All that changed in 2010. The Government Accountability Office (GAO) issued a critical report of its undercover operation to exam the for-profit colleges. The GAO has found that the for-profit colleges encouraged students to falsify financial aid forms and misrepresented the future benefits of their educational programs. Furthermore, the Pew Charitable Trusts (PEW) issued a report on the student loan default rates. Forty-four percent students who attended for-profit schools defaulted on their federal student loans within two years of repayment. The reports and the negative publicity took a toll on the for-profit colleges' market value. Apollo declined 48% from the 2010's high of $65.74 and Bridgepoint Education, Inc. (BPI), one of the least affected colleges in the sector, declined 53% from the 2010's high of $27.28.
The Obama Administration pushed the reform of the sector through the "gainful employment" regulation. The Education Department adopted a much softer version of the original proposal on 31 May 2012 after the for-profit colleges' intensive lobbying. The new rule "introduces a multiyear grace period before deficient programs are shut down". The adoption of the gainful employment rule removed a major hurdle for the for-profit colleges, because it is not harsh compared the original proposal and there is a multiyear grace period. Finally, there is relief for the for-profit colleges. Then Apollo dropped a bombshell on 16 October 2012. Apollo reported a 11% revenue decline for the 4th quarter of the fiscal year 2012 compared to the 4th quarter of the fiscal year 2011. Furthermore, "the University of Phoenix reported 13.8% fall in degreed enrollment... New enrollment (or new degreed enrollment) at University of Phoenix declined 13.7% from the prior-year quarter to 52,800."
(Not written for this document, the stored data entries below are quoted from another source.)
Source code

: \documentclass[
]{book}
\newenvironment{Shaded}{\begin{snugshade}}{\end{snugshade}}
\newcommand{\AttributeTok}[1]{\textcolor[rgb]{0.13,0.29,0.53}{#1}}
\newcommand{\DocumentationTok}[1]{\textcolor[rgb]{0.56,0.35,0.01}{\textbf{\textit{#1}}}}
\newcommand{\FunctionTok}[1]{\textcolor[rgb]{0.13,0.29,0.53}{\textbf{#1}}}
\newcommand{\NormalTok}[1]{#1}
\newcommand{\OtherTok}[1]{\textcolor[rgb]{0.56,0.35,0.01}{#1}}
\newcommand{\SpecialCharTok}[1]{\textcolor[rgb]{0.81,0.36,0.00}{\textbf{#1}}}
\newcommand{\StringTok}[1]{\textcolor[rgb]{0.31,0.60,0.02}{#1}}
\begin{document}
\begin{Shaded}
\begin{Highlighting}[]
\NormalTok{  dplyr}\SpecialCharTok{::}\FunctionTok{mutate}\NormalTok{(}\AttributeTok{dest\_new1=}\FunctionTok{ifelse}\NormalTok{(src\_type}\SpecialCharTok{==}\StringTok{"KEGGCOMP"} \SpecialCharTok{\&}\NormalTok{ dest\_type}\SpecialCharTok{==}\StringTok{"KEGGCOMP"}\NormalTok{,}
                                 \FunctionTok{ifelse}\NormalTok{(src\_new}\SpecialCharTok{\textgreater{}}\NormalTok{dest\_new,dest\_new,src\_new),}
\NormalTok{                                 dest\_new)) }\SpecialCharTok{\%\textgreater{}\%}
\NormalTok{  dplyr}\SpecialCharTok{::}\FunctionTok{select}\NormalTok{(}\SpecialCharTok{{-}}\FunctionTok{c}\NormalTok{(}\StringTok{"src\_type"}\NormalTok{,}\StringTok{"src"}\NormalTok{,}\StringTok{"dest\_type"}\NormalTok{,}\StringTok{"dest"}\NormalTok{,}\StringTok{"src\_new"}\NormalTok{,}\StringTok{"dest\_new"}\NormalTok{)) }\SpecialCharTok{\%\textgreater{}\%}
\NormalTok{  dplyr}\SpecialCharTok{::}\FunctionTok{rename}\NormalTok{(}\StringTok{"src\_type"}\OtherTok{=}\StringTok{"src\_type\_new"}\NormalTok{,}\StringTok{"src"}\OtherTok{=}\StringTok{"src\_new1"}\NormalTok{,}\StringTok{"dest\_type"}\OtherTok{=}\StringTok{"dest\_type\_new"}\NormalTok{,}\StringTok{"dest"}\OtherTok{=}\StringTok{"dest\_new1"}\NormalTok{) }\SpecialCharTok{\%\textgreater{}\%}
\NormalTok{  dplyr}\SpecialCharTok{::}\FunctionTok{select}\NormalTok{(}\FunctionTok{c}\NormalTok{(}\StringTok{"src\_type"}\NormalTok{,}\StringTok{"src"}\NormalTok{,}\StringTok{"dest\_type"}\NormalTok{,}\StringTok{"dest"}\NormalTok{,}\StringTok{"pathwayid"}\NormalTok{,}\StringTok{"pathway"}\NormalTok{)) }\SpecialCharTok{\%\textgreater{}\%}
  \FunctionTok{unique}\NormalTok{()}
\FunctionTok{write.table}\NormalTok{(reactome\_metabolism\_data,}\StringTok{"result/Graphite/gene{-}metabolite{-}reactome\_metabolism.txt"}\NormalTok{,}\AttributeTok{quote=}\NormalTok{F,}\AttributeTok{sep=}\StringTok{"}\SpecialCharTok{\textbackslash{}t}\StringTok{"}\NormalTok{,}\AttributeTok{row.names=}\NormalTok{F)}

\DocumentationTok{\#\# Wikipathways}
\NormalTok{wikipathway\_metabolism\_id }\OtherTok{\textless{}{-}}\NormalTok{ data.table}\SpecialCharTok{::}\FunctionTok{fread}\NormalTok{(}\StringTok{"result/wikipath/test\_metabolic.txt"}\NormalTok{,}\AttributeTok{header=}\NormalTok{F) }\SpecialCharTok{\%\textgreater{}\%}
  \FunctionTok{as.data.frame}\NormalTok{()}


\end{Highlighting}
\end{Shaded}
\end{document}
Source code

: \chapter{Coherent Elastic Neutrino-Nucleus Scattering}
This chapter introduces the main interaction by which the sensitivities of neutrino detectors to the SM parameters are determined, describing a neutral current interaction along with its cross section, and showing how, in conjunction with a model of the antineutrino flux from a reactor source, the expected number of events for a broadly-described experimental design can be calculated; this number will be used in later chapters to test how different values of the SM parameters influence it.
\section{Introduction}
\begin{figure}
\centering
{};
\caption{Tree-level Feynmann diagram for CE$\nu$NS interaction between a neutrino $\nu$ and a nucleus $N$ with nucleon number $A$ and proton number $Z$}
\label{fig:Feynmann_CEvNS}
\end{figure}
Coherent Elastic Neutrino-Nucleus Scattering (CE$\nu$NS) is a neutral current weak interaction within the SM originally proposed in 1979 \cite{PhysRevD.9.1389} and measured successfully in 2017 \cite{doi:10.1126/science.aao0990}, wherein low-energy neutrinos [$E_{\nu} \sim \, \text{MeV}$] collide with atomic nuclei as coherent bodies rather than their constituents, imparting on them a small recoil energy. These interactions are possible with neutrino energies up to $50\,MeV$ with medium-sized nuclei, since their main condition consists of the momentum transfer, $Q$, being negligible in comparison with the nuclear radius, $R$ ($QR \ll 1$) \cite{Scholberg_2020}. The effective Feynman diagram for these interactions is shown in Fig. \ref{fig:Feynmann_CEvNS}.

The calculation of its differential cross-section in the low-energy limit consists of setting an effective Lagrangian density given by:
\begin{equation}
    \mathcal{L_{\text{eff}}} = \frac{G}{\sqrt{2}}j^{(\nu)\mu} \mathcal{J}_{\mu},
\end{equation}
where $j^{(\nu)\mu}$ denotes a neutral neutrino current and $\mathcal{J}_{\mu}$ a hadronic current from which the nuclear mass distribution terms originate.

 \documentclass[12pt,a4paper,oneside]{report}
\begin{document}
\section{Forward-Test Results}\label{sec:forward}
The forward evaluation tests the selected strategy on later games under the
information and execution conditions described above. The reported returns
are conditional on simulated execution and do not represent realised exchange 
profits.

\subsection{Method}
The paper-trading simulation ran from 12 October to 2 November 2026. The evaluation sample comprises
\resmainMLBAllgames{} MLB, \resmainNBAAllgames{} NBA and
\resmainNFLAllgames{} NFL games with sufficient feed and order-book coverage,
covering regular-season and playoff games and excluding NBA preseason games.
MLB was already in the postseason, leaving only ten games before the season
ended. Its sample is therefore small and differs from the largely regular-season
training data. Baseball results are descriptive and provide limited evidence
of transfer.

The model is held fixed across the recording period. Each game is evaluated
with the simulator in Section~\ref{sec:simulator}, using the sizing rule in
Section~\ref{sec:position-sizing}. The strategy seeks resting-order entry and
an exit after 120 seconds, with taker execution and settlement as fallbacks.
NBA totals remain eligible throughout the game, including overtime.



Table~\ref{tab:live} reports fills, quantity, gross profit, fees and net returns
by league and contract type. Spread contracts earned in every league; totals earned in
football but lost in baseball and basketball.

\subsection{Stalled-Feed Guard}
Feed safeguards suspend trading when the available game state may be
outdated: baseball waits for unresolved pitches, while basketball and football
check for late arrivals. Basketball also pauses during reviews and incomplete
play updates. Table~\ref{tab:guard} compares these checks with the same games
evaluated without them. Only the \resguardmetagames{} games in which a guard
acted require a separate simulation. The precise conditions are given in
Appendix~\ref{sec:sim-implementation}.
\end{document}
As an individual investor, the educational stocks with their high operating margin and their above-average ROE look attractive to me. I thought the current difficulties facing the for-profit colleges are temporary. The Jaded Consumer raised the possibility of a changing regulatory environment for the for-profit colleges in his article, "Accreditation Apoplexy At Bridgepoint Education." I failed to assess the risk and what to do in such a case. Bridgepoint served as a good example of this risk. The Ashford University and the University of the Rockies are Bridgepoint's main colleges. The Western Association of Schools and Colleges (WASC) denied the Ashford University's accreditation request on 9 July 2012. The Ashford University sought this accreditation to expand its presence in the Western states. On 13 July 2012, the Higher Learning Commission of the North Central Association of Schools and Colleges (HLC) put the Ashford University on review due to the WASC's decision. HLC is the original commission that approved Ashford University's accreditation, which is effective through 2015. The Bridgepoint's stock took a dive to lose more than 50% value in a matter of days.
The economic moat of the for-profit institutions derives from the government's accreditation requirement. The accreditation serves as the barrier of entry to the competition. Once a college is accredited, it has the pricing power to earn fat returns on its capital regardless the quality of the education. The recent evaluation of the for-profit colleges showed a changed altitude of the U. S. higher education accreditation agencies. The U. S. underwent a lackluster economic growth since 2008. The rising federal debt caused more scrutiny of the higher education institutions, public and private. The widespread negative publicity and the ensuing lawsuits made things difficult for the for-profit colleges. The for-profit colleges must selectively accept prospective students like their peers at the public institutions, so the for-profit colleges cannot generate high revenue growth like the past. These colleges must also spend heavily on improving educational programs and helping students to get jobs. Their expenses will go up without the corresponding rise in revenue. In other words, for-profit colleges will much more resemble their public counterparts. In the near future, I do not see much progress in for-profit colleges to positively impact the stock prices. An individual investor may take the long term view, but as John Maynard Keynes said, "in the long run, we are all dead."
Disclosure: I have no positions in any stocks mentioned, and no plans to initiate any positions within the next 72 hours.